[Records contained in a dataset]
▬▬▬

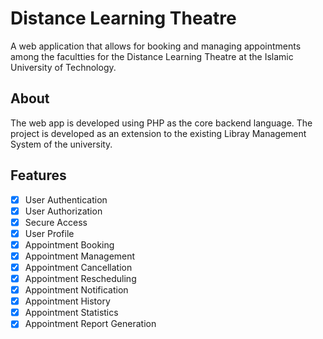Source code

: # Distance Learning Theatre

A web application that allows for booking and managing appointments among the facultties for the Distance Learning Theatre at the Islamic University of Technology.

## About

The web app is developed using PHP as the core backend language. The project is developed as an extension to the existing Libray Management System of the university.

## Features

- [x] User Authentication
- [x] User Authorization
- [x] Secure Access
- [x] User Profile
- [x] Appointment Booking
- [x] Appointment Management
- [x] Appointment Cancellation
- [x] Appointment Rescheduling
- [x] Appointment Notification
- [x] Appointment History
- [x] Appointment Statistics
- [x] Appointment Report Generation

▬▬▬

» **Instructions for the task**: Except for the pictures, set down each line of the records exactly as it appears.

» **Expected output**:
Source code

: # Distance Learning Theatre

A web application that allows for booking and managing appointments among the facultties for the Distance Learning Theatre at the Islamic University of Technology.

## About

The web app is developed using PHP as the core backend language. The project is developed as an extension to the existing Libray Management System of the university.

## Features

- [x] User Authentication
- [x] User Authorization
- [x] Secure Access
- [x] User Profile
- [x] Appointment Booking
- [x] Appointment Management
- [x] Appointment Cancellation
- [x] Appointment Rescheduling
- [x] Appointment Notification
- [x] Appointment History
- [x] Appointment Statistics
- [x] Appointment Report Generation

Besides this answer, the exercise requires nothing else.